The Local Lymph Node Assay (LLNA) was conducted to assess the potential of6,6'-[[3,3',5,5'-tetrakis(1,1-dimethylethyl)-[1,1'- biphenyl]-2,2'-diyl] bis(oxy)]bis-dibenzo[d,f][1,3,2]-dioxaphosphepinto cause contact sensitization by measuring lymphocyte proliferative responses from auricular lymph nodes following topical application of the test material to the mouse ear.

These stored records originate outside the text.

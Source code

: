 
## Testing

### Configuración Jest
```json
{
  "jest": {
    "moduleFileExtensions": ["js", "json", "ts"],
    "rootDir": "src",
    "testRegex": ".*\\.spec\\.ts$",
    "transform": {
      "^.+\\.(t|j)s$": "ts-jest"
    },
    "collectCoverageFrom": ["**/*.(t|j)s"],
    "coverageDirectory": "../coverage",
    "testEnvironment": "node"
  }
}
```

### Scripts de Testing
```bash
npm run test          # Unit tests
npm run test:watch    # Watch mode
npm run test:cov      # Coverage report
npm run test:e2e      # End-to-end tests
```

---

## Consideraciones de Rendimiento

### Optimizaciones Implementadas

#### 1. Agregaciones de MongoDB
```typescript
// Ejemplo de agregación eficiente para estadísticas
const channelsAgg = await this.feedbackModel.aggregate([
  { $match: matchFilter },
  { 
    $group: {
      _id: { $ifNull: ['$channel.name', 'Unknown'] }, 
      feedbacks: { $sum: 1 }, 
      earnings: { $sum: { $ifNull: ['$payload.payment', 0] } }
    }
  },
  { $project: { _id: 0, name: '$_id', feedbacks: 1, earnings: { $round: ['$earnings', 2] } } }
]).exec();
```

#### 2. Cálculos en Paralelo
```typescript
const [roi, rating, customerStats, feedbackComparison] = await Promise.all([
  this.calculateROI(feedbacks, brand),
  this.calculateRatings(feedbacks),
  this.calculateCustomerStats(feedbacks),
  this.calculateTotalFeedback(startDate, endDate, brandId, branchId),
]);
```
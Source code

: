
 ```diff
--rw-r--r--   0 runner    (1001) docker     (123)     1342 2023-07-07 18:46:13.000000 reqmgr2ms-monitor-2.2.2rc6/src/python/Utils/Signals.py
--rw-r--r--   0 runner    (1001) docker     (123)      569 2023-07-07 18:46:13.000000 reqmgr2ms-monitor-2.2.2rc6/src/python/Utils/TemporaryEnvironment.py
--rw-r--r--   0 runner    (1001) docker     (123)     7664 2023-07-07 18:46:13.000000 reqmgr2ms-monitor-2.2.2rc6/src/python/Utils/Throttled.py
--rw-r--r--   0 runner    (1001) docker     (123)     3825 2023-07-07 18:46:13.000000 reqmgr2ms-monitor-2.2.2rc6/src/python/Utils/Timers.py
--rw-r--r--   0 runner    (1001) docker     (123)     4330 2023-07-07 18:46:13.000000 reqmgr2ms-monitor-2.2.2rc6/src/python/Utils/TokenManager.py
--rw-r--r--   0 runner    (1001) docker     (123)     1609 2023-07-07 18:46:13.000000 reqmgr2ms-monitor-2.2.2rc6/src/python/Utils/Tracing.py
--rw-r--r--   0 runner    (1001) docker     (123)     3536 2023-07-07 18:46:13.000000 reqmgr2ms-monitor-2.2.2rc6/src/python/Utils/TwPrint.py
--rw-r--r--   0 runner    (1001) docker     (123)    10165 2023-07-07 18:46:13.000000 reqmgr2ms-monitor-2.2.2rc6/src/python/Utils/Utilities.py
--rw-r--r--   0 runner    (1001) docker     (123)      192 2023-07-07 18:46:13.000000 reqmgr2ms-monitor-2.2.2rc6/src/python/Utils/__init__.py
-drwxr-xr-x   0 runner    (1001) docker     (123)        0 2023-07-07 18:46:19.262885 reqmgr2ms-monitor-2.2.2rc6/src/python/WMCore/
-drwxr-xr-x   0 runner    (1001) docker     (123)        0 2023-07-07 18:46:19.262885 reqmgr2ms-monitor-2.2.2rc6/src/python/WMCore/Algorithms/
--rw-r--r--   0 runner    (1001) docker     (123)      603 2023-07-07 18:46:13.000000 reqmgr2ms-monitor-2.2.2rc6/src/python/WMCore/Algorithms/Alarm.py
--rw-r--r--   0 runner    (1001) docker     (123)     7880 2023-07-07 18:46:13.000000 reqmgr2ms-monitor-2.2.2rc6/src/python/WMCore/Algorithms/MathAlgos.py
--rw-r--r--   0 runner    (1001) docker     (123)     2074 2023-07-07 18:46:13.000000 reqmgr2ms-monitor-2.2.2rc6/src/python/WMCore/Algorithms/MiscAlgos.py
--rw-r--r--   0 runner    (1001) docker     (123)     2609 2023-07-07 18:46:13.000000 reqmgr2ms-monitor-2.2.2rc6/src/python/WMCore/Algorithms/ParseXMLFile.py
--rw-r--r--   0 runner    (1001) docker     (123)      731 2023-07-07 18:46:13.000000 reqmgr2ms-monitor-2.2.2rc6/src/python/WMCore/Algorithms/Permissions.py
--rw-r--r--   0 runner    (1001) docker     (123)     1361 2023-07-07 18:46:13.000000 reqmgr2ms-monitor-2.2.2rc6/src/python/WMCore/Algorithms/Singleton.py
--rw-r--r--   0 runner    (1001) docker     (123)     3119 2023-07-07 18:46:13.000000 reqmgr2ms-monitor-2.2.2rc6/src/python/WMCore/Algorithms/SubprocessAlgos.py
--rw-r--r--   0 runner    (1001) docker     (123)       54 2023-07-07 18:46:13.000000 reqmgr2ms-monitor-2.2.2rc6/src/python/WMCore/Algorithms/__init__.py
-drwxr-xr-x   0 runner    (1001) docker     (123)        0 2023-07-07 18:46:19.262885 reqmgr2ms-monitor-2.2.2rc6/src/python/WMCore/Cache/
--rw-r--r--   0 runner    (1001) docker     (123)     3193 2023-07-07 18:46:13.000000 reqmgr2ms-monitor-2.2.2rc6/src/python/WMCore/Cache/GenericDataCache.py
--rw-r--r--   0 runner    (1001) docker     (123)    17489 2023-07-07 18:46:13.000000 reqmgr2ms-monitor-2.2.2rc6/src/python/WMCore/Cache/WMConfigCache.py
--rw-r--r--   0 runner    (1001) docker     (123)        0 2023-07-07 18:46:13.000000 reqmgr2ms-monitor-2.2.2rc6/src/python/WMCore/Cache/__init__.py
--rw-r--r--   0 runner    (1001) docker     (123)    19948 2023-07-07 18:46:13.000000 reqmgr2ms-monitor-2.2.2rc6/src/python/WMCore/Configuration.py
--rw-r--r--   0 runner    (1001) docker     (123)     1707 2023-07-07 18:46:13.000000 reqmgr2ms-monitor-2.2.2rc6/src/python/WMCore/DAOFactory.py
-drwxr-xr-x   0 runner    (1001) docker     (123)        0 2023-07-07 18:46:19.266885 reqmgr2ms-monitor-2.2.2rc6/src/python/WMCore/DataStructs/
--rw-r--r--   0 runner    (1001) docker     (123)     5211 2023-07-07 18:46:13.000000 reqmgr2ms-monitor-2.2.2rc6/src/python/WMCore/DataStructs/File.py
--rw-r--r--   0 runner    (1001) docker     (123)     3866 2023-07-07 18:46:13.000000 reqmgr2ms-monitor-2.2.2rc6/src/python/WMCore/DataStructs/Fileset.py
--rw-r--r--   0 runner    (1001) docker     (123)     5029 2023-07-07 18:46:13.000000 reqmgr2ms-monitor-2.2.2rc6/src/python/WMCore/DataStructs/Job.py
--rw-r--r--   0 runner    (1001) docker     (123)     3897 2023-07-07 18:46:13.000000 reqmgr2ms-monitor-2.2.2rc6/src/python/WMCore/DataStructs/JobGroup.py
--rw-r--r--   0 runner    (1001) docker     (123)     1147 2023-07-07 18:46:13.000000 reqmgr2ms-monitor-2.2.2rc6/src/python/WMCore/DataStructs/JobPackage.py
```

Screening Study: Three daily topical applications of 1%, 5%, 10%, or 25% of the test material were given to one animal at each dose level. Erythema was absent and body weights were unaffected in all dose groups. Results from this study were used to determine the dosing concentrations for the test material in the LLNA. LLNA: Six female mice/group received 1%, 5%, or 25% of the test material or vehicle (dimethylformamide; (DMF)) or 30% α-hexylcinnamaldehyde (HCA; positive control) on days 1-3. On day 6, uptake of 3Hthymidine into the auricular lymph nodes draining the site of chemical application was measured five hours post administration. Proper conduct of the LLNA was confirmed via a positive response using 30% α- hexylcinnamaldehyde (HCA), a moderate contact sensitizer, which elicited proliferation that was 11.4 times greater than vehicle-treated mice. Erythema was absent and body weights were unaffected in all dose groups. Mice treated with 1%, 5% and 25% of the test material elicited proliferative responses with stimulation indices (SI) that were respectively 1.4, 1.0, and 3.1 in comparison to vehicle-treated mice. The concentration that would cause a 3-fold increase in proliferation (EC3) was calculated to be 24.1% which is consistent with weak dermal sensitization potential as described by an expert ECETOC panel (Technical Report No. 87, 2003).

Respiratory sensitisation

Endpoint conclusion
Endpoint conclusion:
no study available

Justification for classification or non-classification

6,6'-[[3,3',5,5'-tetrakis(1,1-dimethylethyl)-[1,1'- biphenyl]-2,2'-diyl] bis(oxy)]bis-dibenzo[d,f][1,3,2]-dioxaphosphepin has an estimated EC3 of 24.1%, which is consistent with weak dermal sensitization potential, and is classified as a Skin sensitiser 1B.